If the sum of the second , third and fourth terms of a positive term G.P is 3 and the sum of its sixth , seventh and eight terms is 243, then the sum of the first 50 terms of this G.P is :

To solve the problem, we need to find the sum of the first 50 terms of a geometric progression (G.P.) given certain conditions about the terms of the G.P. ### Step-by-Step Solution: 1. **Define the G.P.**: Let the first term of the G.P. be \( a \) and the common ratio be \( r \).

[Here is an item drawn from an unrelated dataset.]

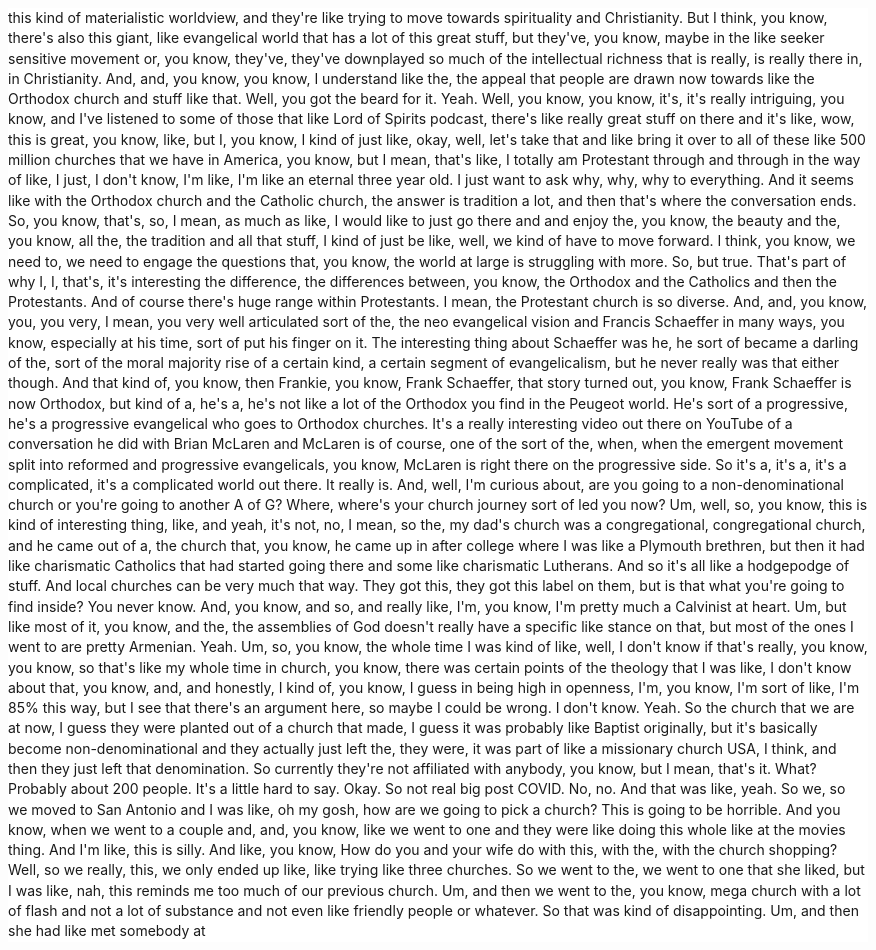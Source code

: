 this kind of materialistic worldview, and they're like trying to move towards spirituality and Christianity. But I think, you know, there's also this giant, like evangelical world that has a lot of this great stuff, but they've, you know, maybe in the like seeker sensitive movement or, you know, they've, they've downplayed so much of the intellectual richness that is really, is really there in, in Christianity. And, and, you know, you know, I understand like the, the appeal that people are drawn now towards like the Orthodox church and stuff like that. Well, you got the beard for it. Yeah. Well, you know, you know, it's, it's really intriguing, you know, and I've listened to some of those that like Lord of Spirits podcast, there's like really great stuff on there and it's like, wow, this is great, you know, like, but I, you know, I kind of just like, okay, well, let's take that and like bring it over to all of these like 500 million churches that we have in America, you know, but I mean, that's like, I totally am Protestant through and through in the way of like, I just, I don't know, I'm like, I'm like an eternal three year old. I just want to ask why, why, why to everything. And it seems like with the Orthodox church and the Catholic church, the answer is tradition a lot, and then that's where the conversation ends. So, you know, that's, so, I mean, as much as like, I would like to just go there and and enjoy the, you know, the beauty and the, you know, all the, the tradition and all that stuff, I kind of just be like, well, we kind of have to move forward. I think, you know, we need to, we need to engage the questions that, you know, the world at large is struggling with more. So, but true. That's part of why I, I, that's, it's interesting the difference, the differences between, you know, the Orthodox and the Catholics and then the Protestants. And of course there's huge range within Protestants. I mean, the Protestant church is so diverse. And, and, you know, you, you very, I mean, you very well articulated sort of the, the neo evangelical vision and Francis Schaeffer in many ways, you know, especially at his time, sort of put his finger on it. The interesting thing about Schaeffer was he, he sort of became a darling of the, sort of the moral majority rise of a certain kind, a certain segment of evangelicalism, but he never really was that either though. And that kind of, you know, then Frankie, you know, Frank Schaeffer, that story turned out, you know, Frank Schaeffer is now Orthodox, but kind of a, he's a, he's not like a lot of the Orthodox you find in the Peugeot world. He's sort of a progressive, he's a progressive evangelical who goes to Orthodox churches. It's a really interesting video out there on YouTube of a conversation he did with Brian McLaren and McLaren is of course, one of the sort of the, when, when the emergent movement split into reformed and progressive evangelicals, you know, McLaren is right there on the progressive side. So it's a, it's a, it's a complicated, it's a complicated world out there. It really is. And, well, I'm curious about, are you going to a non-denominational church or you're going to another A of G? Where, where's your church journey sort of led you now? Um, well, so, you know, this is kind of interesting thing, like, and yeah, it's not, no, I mean, so the, my dad's church was a congregational, congregational church, and he came out of a, the church that, you know, he came up in after college where I was like a Plymouth brethren, but then it had like charismatic Catholics that had started going there and some like charismatic Lutherans. And so it's all like a hodgepodge of stuff. And local churches can be very much that way. They got this, they got this label on them, but is that what you're going to find inside? You never know. And, you know, and so, and really like, I'm, you know, I'm pretty much a Calvinist at heart. Um, but like most of it, you know, and the, the assemblies of God doesn't really have a specific like stance on that, but most of the ones I went to are pretty Armenian. Yeah. Um, so, you know, the whole time I was kind of like, well, I don't know if that's really, you know, you know, so that's like my whole time in church, you know, there was certain points of the theology that I was like, I don't know about that, you know, and, and honestly, I kind of, you know, I guess in being high in openness, I'm, you know, I'm sort of like, I'm 85% this way, but I see that there's an argument here, so maybe I could be wrong. I don't know. Yeah. So the church that we are at now, I guess they were planted out of a church that made, I guess it was probably like Baptist originally, but it's basically become non-denominational and they actually just left the, they were, it was part of like a missionary church USA, I think, and then they just left that denomination. So currently they're not affiliated with anybody, you know, but I mean, that's it. What? Probably about 200 people. It's a little hard to say. Okay. So not real big post COVID. No, no. And that was like, yeah. So we, so we moved to San Antonio and I was like, oh my gosh, how are we going to pick a church? This is going to be horrible. And you know, when we went to a couple and, and, you know, like we went to one and they were like doing this whole like at the movies thing. And I'm like, this is silly. And like, you know, How do you and your wife do with this, with the, with the church shopping? Well, so we really, this, we only ended up like, like trying like three churches. So we went to the, we went to one that she liked, but I was like, nah, this reminds me too much of our previous church. Um, and then we went to the, you know, mega church with a lot of flash and not a lot of substance and not even like friendly people or whatever. So that was kind of disappointing. Um, and then she had like met somebody at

The terms of the G.P. can be expressed as: - First term: \( a \) - Second term: \( ar \) - Third term: \( ar^2 \) - Fourth term: \( ar^3 \) - Fifth term: \( ar^4 \) - Sixth term: \( ar^5 \) - Seventh term: \( ar^6 \) - Eighth term: \( ar^7 \) 2. **Set up the equations based on the given conditions**: - The sum of the second, third, and fourth terms is given as: \[ ar + ar^2 + ar^3 = 3 \] Factoring out \( ar \): \[ ar(1 + r + r^2) = 3 \quad \text{(1)} \] - The sum of the sixth, seventh, and eighth terms is given as: \[ ar^5 + ar^6 + ar^7 = 243 \] Factoring out \( ar^5 \): \[ ar^5(1 + r + r^2) = 243 \quad \text{(2)} \] 3. **Divide equation (2) by equation (1)**: \[ \frac{ar^5(1 + r + r^2)}{ar(1 + r + r^2)} = \frac{243}{3} \] This simplifies to: \[ r^4 = 81 \] Taking the fourth root: \[ r = 3 \quad \text{(since \( r \) is positive)} \] 4. **Substitute \( r \) back into equation (1)**: Substitute \( r = 3 \) into equation (1): \[ ar(1 + 3 + 3^2) = 3 \] Simplifying: \[ ar(1 + 3 + 9) = 3 \implies ar \cdot 13 = 3 \implies ar = \frac{3}{13} \quad \text{(3)} \] 5. **Find \( a \)**: Since \( r = 3 \): \[ a \cdot 3 = \frac{3}{13} \implies a = \frac{1}{13} \] 6. **Calculate the sum of the first 50 terms of the G.P.**: The sum of the first \( n \) terms of a G.P. is given by: \[ S_n = \frac{a(r^n - 1)}{r - 1} \] For \( n = 50 \): \[ S_{50} = \frac{\frac{1}{13}(3^{50} - 1)}{3 - 1} = \frac{\frac{1}{13}(3^{50} - 1)}{2} \] Simplifying: \[ S_{50} = \frac{3^{50} - 1}{26} \] ### Final Answer: The sum of the first 50 terms of the G.P. is: \[ S_{50} = \frac{3^{50} - 1}{26} \]